Hacker News new | ask | show | jobs
by FabHK 2675 days ago
That reminds me of what I think was a flaw in the computer-based adaptive GRE. "Adaptive" because it gives you harder questions when you're doing well, and easier ones when you're doing badly, thus allowing for the same measurement precision, if you will, with fewer questions.

My Spanish girl friend and I studied English vocabulary to prepare for the GRE, and took many old-fashioned paper based tests (non-adaptive) for practice, then later the actual (adaptive) one. Her result on the actual test was much worse than on the practice tests, by many standard deviations (only in the verbal section, not in the quantitative section).

Now, in English, the more difficult words are frequently the words of Latin origin (for example, "to lament" vs "to mourn"). However, those were often cognates of the equivalent Spanish words, thus easier for her. So, the hypothesis is that she got some questions wrong initially, and the algorithm decided to give her "easier" questions (with more Germanic words), which would be harder for her, though; while withholding the harder questions which she could have solved correctly.

Intriguingly, it might have gone the other way around (depending on whether you first got predominantly Germanic words, answered them wrong, and got even more of them, or first got predominantly Latinate words, answered them correctly, and got even more of them.)

Thus, if ETS tested the adaptive algorithm on native English speakers, the adaptive test might have lined up very well with the traditional test, validating it.

(Now we're coming to the intriguing part.) If they tested it also with Latinos/native Spanish speakers, it might well have been that the mean deviation (between adaptive and paper based result) was also very small, but the variance of the deviation larger: many large deviations to the upside, many large deviations to the downside.

I wonder whether that was ever researched in depth, and whether it could have been grounds for complaints (that members of some community had measurements that were "worse", but not in the sense of biased, but of "less precise", with more variance!)?

2 comments

> I wonder whether that was ever researched in depth

Yes, it was. My wife studied linguistics and she has an MSc in Education, she has tens of books on grading and evaluating English learners, and GRE is a test that has been studied extensively. I don't have any reference at hand (on my mobile) but feel free to search on any education-related journal: you'll find tons of sudies.

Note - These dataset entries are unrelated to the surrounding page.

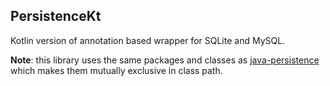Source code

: ## PersistenceKt

Kotlin version of annotation based wrapper for SQLite and MySQL.

**Note**: this library uses the same packages and classes as [java-persistence](https://github.com/petr-panteleyev/java-persistence)
which makes them mutually exclusive in class path.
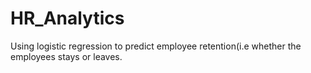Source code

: # HR_Analytics
Using logistic regression to predict employee retention(i.e whether the employees stays or leaves.
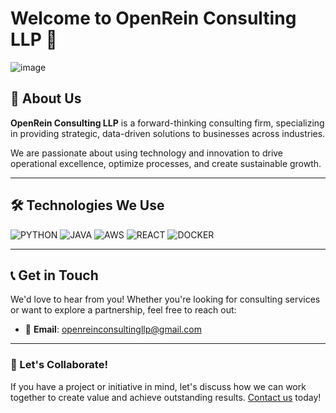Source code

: # Welcome to OpenRein Consulting LLP 👋

<!-- <img src="https://github.com/user-attachments/assets/1130772b-4b12-44a8-a7c5-1a504e5beb8f" height="300" width="500"> -->
![image](https://github.com/user-attachments/assets/1130772b-4b12-44a8-a7c5-1a504e5beb8f "Unlocking Possibilities") 

## 🚀 About Us

**OpenRein Consulting LLP** is a forward-thinking consulting firm, specializing in providing strategic, data-driven solutions to businesses across industries. 

We are passionate about using technology and innovation to drive operational excellence, optimize processes, and create sustainable growth.

<!--With years of experience, we help businesses navigate their most complex challenges through tailored consulting, robust data analysis, and industry-specific expertise. -->

---

## 🛠️ Technologies We Use

![PYTHON](https://img.shields.io/badge/Python-3670A0?style=for-the-badge&logo=python&logoColor=white)
![JAVA](https://img.shields.io/badge/JAVA-FF6F00?style=for-the-badge&logo=tensorflow&logoColor=white)
![AWS](https://img.shields.io/badge/AWS-232F3E?style=for-the-badge&logo=amazon-aws&logoColor=white)
![REACT](https://img.shields.io/badge/REACT-20232A?style=for-the-badge&logo=react&logoColor=61DAFB)
![DOCKER](https://img.shields.io/badge/DOCKER-2496ED?style=for-the-badge&logo=docker&logoColor=white)

---

## 📞 Get in Touch

We'd love to hear from you! Whether you're looking for consulting services or want to explore a partnership, feel free to reach out:

- 📧 **Email**: [openreinconsultingllp@gmail.com](mailto:openreinconsultingllp@gmail.com)


---

### 🤝 Let's Collaborate!

If you have a project or initiative in mind, let's discuss how we can work together to create value and achieve outstanding results. [Contact us](mailto:openreinconsultingllp@gmail.com) today!

<!-- ![OpenRein Footer](https://yourimageurl.com/footer.png) Footer image or logo -->

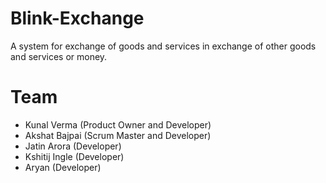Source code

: # Blink-Exchange
A system for exchange of goods and services in exchange of other goods and services or money.

# Team

- Kunal Verma (Product Owner and Developer)
- Akshat Bajpai (Scrum Master and Developer)
- Jatin Arora (Developer)
- Kshitij Ingle (Developer)
- Aryan (Developer)
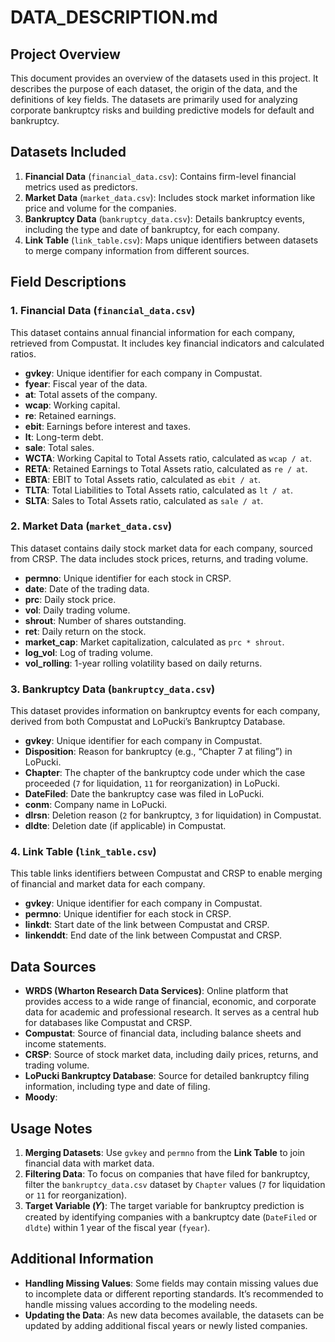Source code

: # DATA_DESCRIPTION.md

## Project Overview
This document provides an overview of the datasets used in this project. It describes the purpose of each dataset, the origin of the data, and the definitions of key fields. The datasets are primarily used for analyzing corporate bankruptcy risks and building predictive models for default and bankruptcy.

## Datasets Included
1. **Financial Data** (`financial_data.csv`): Contains firm-level financial metrics used as predictors.
2. **Market Data** (`market_data.csv`): Includes stock market information like price and volume for the companies.
3. **Bankruptcy Data** (`bankruptcy_data.csv`): Details bankruptcy events, including the type and date of bankruptcy, for each company.
4. **Link Table** (`link_table.csv`): Maps unique identifiers between datasets to merge company information from different sources.

## Field Descriptions

### 1. Financial Data (`financial_data.csv`)
This dataset contains annual financial information for each company, retrieved from Compustat. It includes key financial indicators and calculated ratios.

- **gvkey**: Unique identifier for each company in Compustat.
- **fyear**: Fiscal year of the data.
- **at**: Total assets of the company.
- **wcap**: Working capital.
- **re**: Retained earnings.
- **ebit**: Earnings before interest and taxes.
- **lt**: Long-term debt.
- **sale**: Total sales.
- **WCTA**: Working Capital to Total Assets ratio, calculated as `wcap / at`.
- **RETA**: Retained Earnings to Total Assets ratio, calculated as `re / at`.
- **EBTA**: EBIT to Total Assets ratio, calculated as `ebit / at`.
- **TLTA**: Total Liabilities to Total Assets ratio, calculated as `lt / at`.
- **SLTA**: Sales to Total Assets ratio, calculated as `sale / at`.

### 2. Market Data (`market_data.csv`)
This dataset contains daily stock market data for each company, sourced from CRSP. The data includes stock prices, returns, and trading volume.

- **permno**: Unique identifier for each stock in CRSP.
- **date**: Date of the trading data.
- **prc**: Daily stock price.
- **vol**: Daily trading volume.
- **shrout**: Number of shares outstanding.
- **ret**: Daily return on the stock.
- **market_cap**: Market capitalization, calculated as `prc * shrout`.
- **log_vol**: Log of trading volume.
- **vol_rolling**: 1-year rolling volatility based on daily returns.

### 3. Bankruptcy Data (`bankruptcy_data.csv`)
This dataset provides information on bankruptcy events for each company, derived from both Compustat and LoPucki’s Bankruptcy Database.

- **gvkey**: Unique identifier for each company in Compustat.
- **Disposition**: Reason for bankruptcy (e.g., “Chapter 7 at filing”) in LoPucki.
- **Chapter**: The chapter of the bankruptcy code under which the case proceeded (`7` for liquidation, `11` for reorganization) in LoPucki.
- **DateFiled**: Date the bankruptcy case was filed in LoPucki.
- **conm**: Company name in LoPucki.
- **dlrsn**: Deletion reason (`2` for bankruptcy, `3` for liquidation) in Compustat.
- **dldte**: Deletion date (if applicable) in Compustat.

### 4. Link Table (`link_table.csv`)
This table links identifiers between Compustat and CRSP to enable merging of financial and market data for each company.

- **gvkey**: Unique identifier for each company in Compustat.
- **permno**: Unique identifier for each stock in CRSP.
- **linkdt**: Start date of the link between Compustat and CRSP.
- **linkenddt**: End date of the link between Compustat and CRSP.

## Data Sources
- **WRDS (Wharton Research Data Services)**: Online platform that provides access to a wide range of financial, economic, and corporate data for academic and professional research. It serves as a central hub for databases like Compustat and CRSP.
- **Compustat**: Source of financial data, including balance sheets and income statements.
- **CRSP**: Source of stock market data, including daily prices, returns, and trading volume.
- **LoPucki Bankruptcy Database**: Source for detailed bankruptcy filing information, including type and date of filing.
- **Moody**: 

## Usage Notes
1. **Merging Datasets**: Use `gvkey` and `permno` from the **Link Table** to join financial data with market data.
2. **Filtering Data**: To focus on companies that have filed for bankruptcy, filter the `bankruptcy_data.csv` dataset by `Chapter` values (`7` for liquidation or `11` for reorganization).
3. **Target Variable (𝑌)**: The target variable for bankruptcy prediction is created by identifying companies with a bankruptcy date (`DateFiled` or `dldte`) within 1 year of the fiscal year (`fyear`).

## Additional Information
- **Handling Missing Values**: Some fields may contain missing values due to incomplete data or different reporting standards. It’s recommended to handle missing values according to the modeling needs.
- **Updating the Data**: As new data becomes available, the datasets can be updated by adding additional fiscal years or newly listed companies.
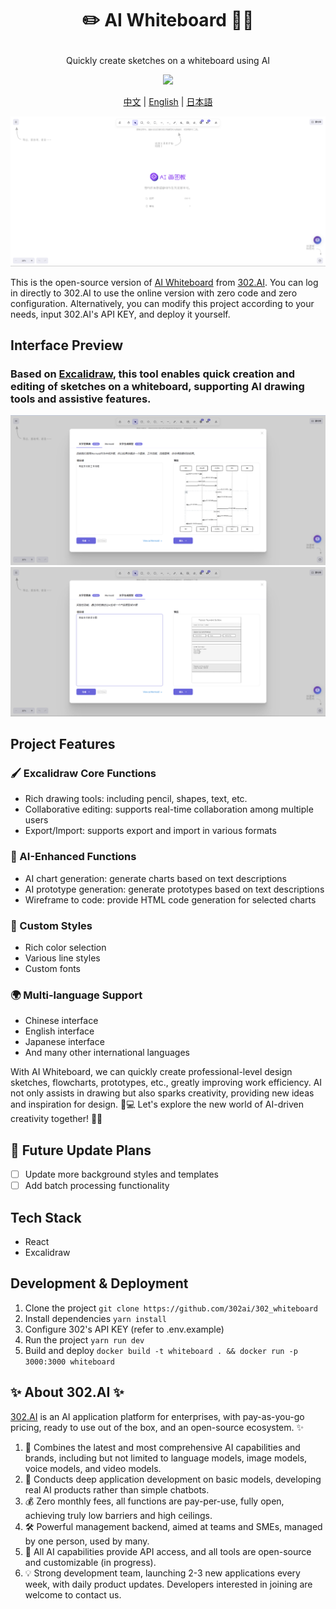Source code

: # <p align="center">✏️ AI Whiteboard 🚀✨</p>
<p align="center">Quickly create sketches on a whiteboard using AI</p>
<p align="center"><a href="https://302.ai/tools/whiteboard/" target="blank"><img src="https://file.302ai.cn/gpt/imgs/github/302_badge.png" /></a></p >
<p align="center"><a href="README_zh.md">中文</a> | <a href="README.md">English</a> | <a href="README_ja.md">日本語</a></p>

![Interface Preview](docs/画图板.png)

This is the open-source version of [AI Whiteboard](https://302.ai/tools/whiteboard/) from [302.AI](https://302.ai).
You can log in directly to 302.AI to use the online version with zero code and zero configuration.
Alternatively, you can modify this project according to your needs, input 302.AI's API KEY, and deploy it yourself.

## Interface Preview
### Based on <a href="https://github.com/excalidraw/excalidraw">Excalidraw</a>, this tool enables quick creation and editing of sketches on a whiteboard, supporting AI drawing tools and assistive features.
![Interface Preview](docs/画图版1.png)
![Interface Preview](docs/画图板2.png)

## Project Features
### 🖌️ Excalidraw Core Functions
   - Rich drawing tools: including pencil, shapes, text, etc.
   - Collaborative editing: supports real-time collaboration among multiple users
   - Export/Import: supports export and import in various formats

### 🤖 AI-Enhanced Functions
   - AI chart generation: generate charts based on text descriptions
   - AI prototype generation: generate prototypes based on text descriptions
   - Wireframe to code: provide HTML code generation for selected charts

### 🎨 Custom Styles
   - Rich color selection
   - Various line styles
   - Custom fonts

### 🌍 Multi-language Support
  - Chinese interface
  - English interface
  - Japanese interface
  - And many other international languages

With AI Whiteboard, we can quickly create professional-level design sketches, flowcharts, prototypes, etc., greatly improving work efficiency. AI not only assists in drawing but also sparks creativity, providing new ideas and inspiration for design. 🎉💻 Let's explore the new world of AI-driven creativity together! 🌟🚀

## 🚩 Future Update Plans
- [ ] Update more background styles and templates
- [ ] Add batch processing functionality

## Tech Stack
- React
- Excalidraw

## Development & Deployment
1. Clone the project `git clone https://github.com/302ai/302_whiteboard`
2. Install dependencies `yarn install`
3. Configure 302's API KEY (refer to .env.example)
4. Run the project `yarn run dev`
5. Build and deploy `docker build -t whiteboard . && docker run -p 3000:3000 whiteboard`

## ✨ About 302.AI ✨
[302.AI](https://302.ai) is an AI application platform for enterprises, with pay-as-you-go pricing, ready to use out of the box, and an open-source ecosystem. ✨
1. 🧠 Combines the latest and most comprehensive AI capabilities and brands, including but not limited to language models, image models, voice models, and video models.
2. 🚀 Conducts deep application development on basic models, developing real AI products rather than simple chatbots.
3. 💰 Zero monthly fees, all functions are pay-per-use, fully open, achieving truly low barriers and high ceilings.
4. 🛠 Powerful management backend, aimed at teams and SMEs, managed by one person, used by many.
5. 🔗 All AI capabilities provide API access, and all tools are open-source and customizable (in progress).
6. 💡 Strong development team, launching 2-3 new applications every week, with daily product updates. Developers interested in joining are welcome to contact us.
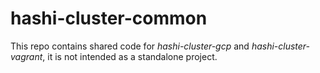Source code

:# hashi-cluster-common

This repo contains shared code for *hashi-cluster-gcp* and *hashi-cluster-vagrant*, it is not intended as a standalone project.
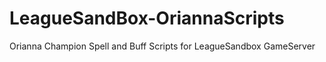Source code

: # LeagueSandBox-OriannaScripts
Orianna Champion Spell and Buff Scripts for LeagueSandbox GameServer
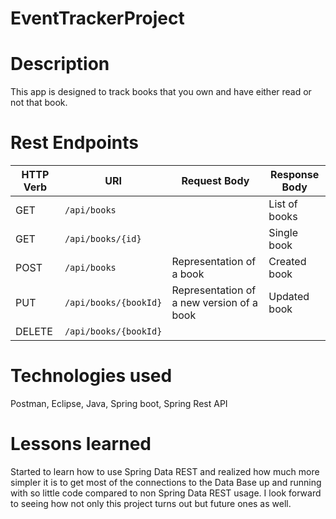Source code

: # EventTrackerProject


# Description
This app is designed to track books that you own and have either read or not that book. 

# Rest Endpoints
| HTTP Verb | URI                      | Request Body | Response Body |
|-----------|--------------------------|--------------|---------------|
| GET       | `/api/books`          |              | List of books |
| GET       | `/api/books/{id}` |              | Single book   | 
| POST      | `/api/books`          | Representation of a book| Created book |
| PUT       | `/api/books/{bookId}` | Representation of a new version of a book | Updated book|
| DELETE    | `/api/books/{bookId}` |              |                | 

# Technologies used
Postman, Eclipse, Java, Spring boot, Spring Rest API

# Lessons learned
Started to learn how to use Spring Data REST and realized how much more simpler it is to get most of the connections to the Data Base up and running with so little code compared to non Spring Data REST usage. I look forward to seeing how not only this project turns out but future ones as well.
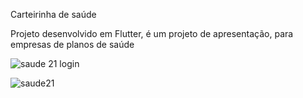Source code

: Carteirinha de saúde 

Projeto desenvolvido em Flutter,
é um projeto de apresentação, para empresas de planos de saúde

![saude 21 login](https://github.com/rafaeltutu/Carteirinha-de-saude/assets/62215859/c11cc53d-cb23-4488-9350-2589fb3babd3)

![saude21](https://github.com/rafaeltutu/Carteirinha-de-saude/assets/62215859/afe4ecda-87df-4c95-b753-9ed79e015dfa)
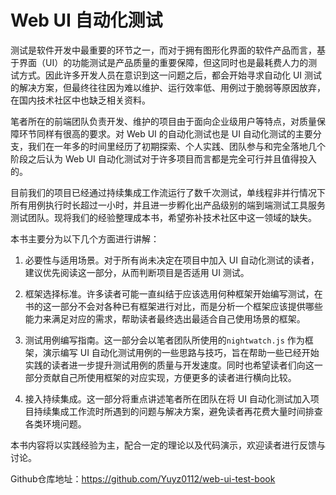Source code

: # Web UI 自动化测试

测试是软件开发中最重要的环节之一，而对于拥有图形化界面的软件产品而言，基于界面（UI）的功能测试是产品质量的重要保障，但这同时也是最耗费人力的测试方式。因此许多开发人员在意识到这一问题之后，都会开始寻求自动化 UI 测试的解决方案，但最终往往因为难以维护、运行效率低、用例过于脆弱等原因放弃，在国内技术社区中也缺乏相关资料。

笔者所在的前端团队负责开发、维护的项目由于面向企业级用户等特点，对质量保障环节同样有很高的要求。对 Web UI 的自动化测试也是 UI 自动化测试的主要分支，我们在一年多的时间里经历了初期探索、个人实践、团队参与和完全落地几个阶段之后认为 Web UI 自动化测试对于许多项目而言都是完全可行并且值得投入的。

目前我们的项目已经通过持续集成工作流运行了数千次测试，单线程非并行情况下所有用例执行时长超过一小时，并且进一步孵化出产品级别的端到端测试工具服务测试团队。现将我们的经验整理成本书，希望弥补技术社区中这一领域的缺失。

本书主要分为以下几个方面进行讲解：

1. 必要性与适用场景。对于所有尚未决定在项目中加入 UI 自动化测试的读者，建议优先阅读这一部分，从而判断项目是否适用 UI 测试。
2. 框架选择标准。许多读者可能一直纠结于应该选用何种框架开始编写测试，在书的这一部分不会对各种已有框架进行对比，而是分析一个框架应该提供哪些能力来满足对应的需求，帮助读者最终选出最适合自己使用场景的框架。
3. 测试用例编写指南。这一部分会以笔者团队所使用的`nightwatch.js` 作为框架，演示编写 UI 自动化测试用例的一些思路与技巧，旨在帮助一些已经开始实践的读者进一步提升测试用例的质量与开发速度。同时也希望读者们向这一部分贡献自己所使用框架的对应实现，方便更多的读者进行横向比较。

4. 接入持续集成。这一部分将重点讲述笔者所在团队在将 UI 自动化测试加入项目持续集成工作流时所遇到的问题与解决方案，避免读者再花费大量时间排查各类环境问题。

本书内容将以实践经验为主，配合一定的理论以及代码演示，欢迎读者进行反馈与讨论。

Github仓库地址：https://github.com/Yuyz0112/web-ui-test-book

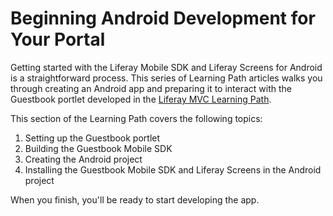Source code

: # Beginning Android Development for Your Portal [](id=beginning-android-development-for-your-portal)

Getting started with the Liferay Mobile SDK and Liferay Screens for Android is a 
straightforward process. This series of Learning Path articles walks you through 
creating an Android app and preparing it to interact with the Guestbook portlet 
developed in the 
[Liferay MVC Learning Path](/develop/learning-paths/mvc/-/knowledge_base/6-2/beginning-liferay-development).

This section of the Learning Path covers the following topics:

1. Setting up the Guestbook portlet
2. Building the Guestbook Mobile SDK
3. Creating the Android project
4. Installing the Guestbook Mobile SDK and Liferay Screens in the Android 
project

When you finish, you'll be ready to start developing the app.

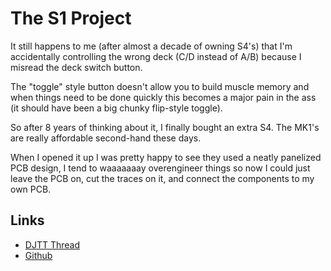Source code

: # The S1 Project

It still happens to me (after almost a decade of owning S4's) that I'm accidentally controlling the wrong deck (C/D instead of A/B) because I misread the deck switch button.

The "toggle" style button doesn't allow you to build muscle memory and when things need to be done quickly this becomes a major pain in the ass (it should have been a big chunky flip-style toggle).

So after 8 years of thinking about it, I finally bought an extra S4. The MK1's are really affordable second-hand these days.

When I opened it up I was pretty happy to see they used a neatly panelized PCB design, I tend to waaaaaaay overengineer things so now I could just leave the PCB on, cut the traces on it, and connect the components to my own PCB.

## Links
- [DJTT Thread](https://forum.djtechtools.com/showthread.php?t=96697)
- [Github](https://github.com/NickolasBoyer/KontrolS1)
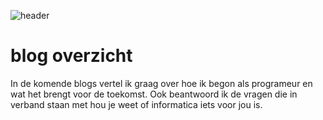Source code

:  ![header](https://i.pinimg.com/564x/27/8b/f2/278bf2e7ba194be4c05914e2412c6a13.jpg)
 
 # blog overzicht

 In de komende blogs vertel ik graag over hoe ik begon als programeur en wat het brengt voor de toekomst. Ook beantwoord ik de vragen die in verband staan met hou je weet of informatica iets voor jou is.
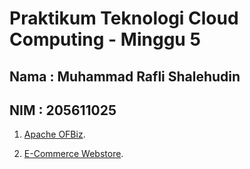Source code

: Praktikum Teknologi Cloud Computing - Minggu 5
=====================

Nama : Muhammad Rafli Shalehudin
--------
NIM : 205611025
--------

1. [Apache OFBiz](https://github.com/muhraflesh/tekn-cloud-computing/blob/main/minggu-05/apache_ofbiz.md).

2. [E-Commerce Webstore](https://github.com/muhraflesh/tekn-cloud-computing/blob/main/minggu-05/ecommerce_webstore.md).

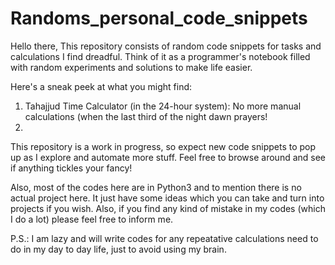 # Randoms_personal_code_snippets
Hello there,
This repository consists of random code snippets for tasks and calculations I find dreadful.
Think of it as a programmer's notebook filled with random experiments and solutions to make 
life easier.

Here's a sneak peek at what you might find:
1. Tahajjud Time Calculator (in the 24-hour system): No more manual calculations (when the last third
                                                     of the night dawn prayers!
3.

This repository is a work in progress, so expect new code snippets to pop up as I explore 
and automate more stuff. Feel free to browse around and see if anything tickles your fancy!

Also, most of the codes here are in Python3 and to mention there is no actual project here. 
It just have some ideas which you can take and turn into projects if you wish. Also, if you
find any kind of mistake in my codes (which I do a lot) please feel free to inform me.

P.S.: I am lazy and will write codes for any repeatative calculations  need to do in my day 
to day life, just to avoid using my brain.
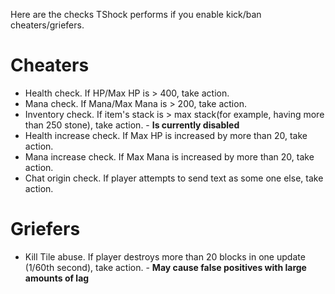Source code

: Here are the checks TShock performs if you enable kick/ban cheaters/griefers.

# Cheaters
* Health check. If HP/Max HP is > 400, take action.
* Mana check. If Mana/Max Mana is > 200, take action.
* Inventory check. If item's stack is > max stack(for example, having more than 250 stone), take action. - **Is currently disabled**
* Health increase check. If Max HP is increased by more than 20, take action.
* Mana increase check. If Max Mana is increased by more than 20, take action.
* Chat origin check. If player attempts to send text as some one else, take action.

# Griefers
* Kill Tile abuse. If player destroys more than 20 blocks in one update (1/60th second), take action. - **May cause false positives with large amounts of lag**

You're hypothesizing an additional axis of question variation, "Romance-Germanic", in addition to the well-known axis "difficulty". Do we have any reason other than this anecdote to believe this other axis actually exists for GRE? Why wouldn't easy Romance questions be sorted in with easy Germanic questions?
One reason to believe it (or more specifically, to believe the correlation between the Romance-Germanic axis and the difficulty axis is not zero) is that easier / more common vocabulary is often Germanic and harder / more literary vocabulary is often Romance, as a result of the origins of social classes and an intentional desire to use Romance words (or straight-up import Latin words) among those of higher learning / standing. That's the claim of several comments in this thread.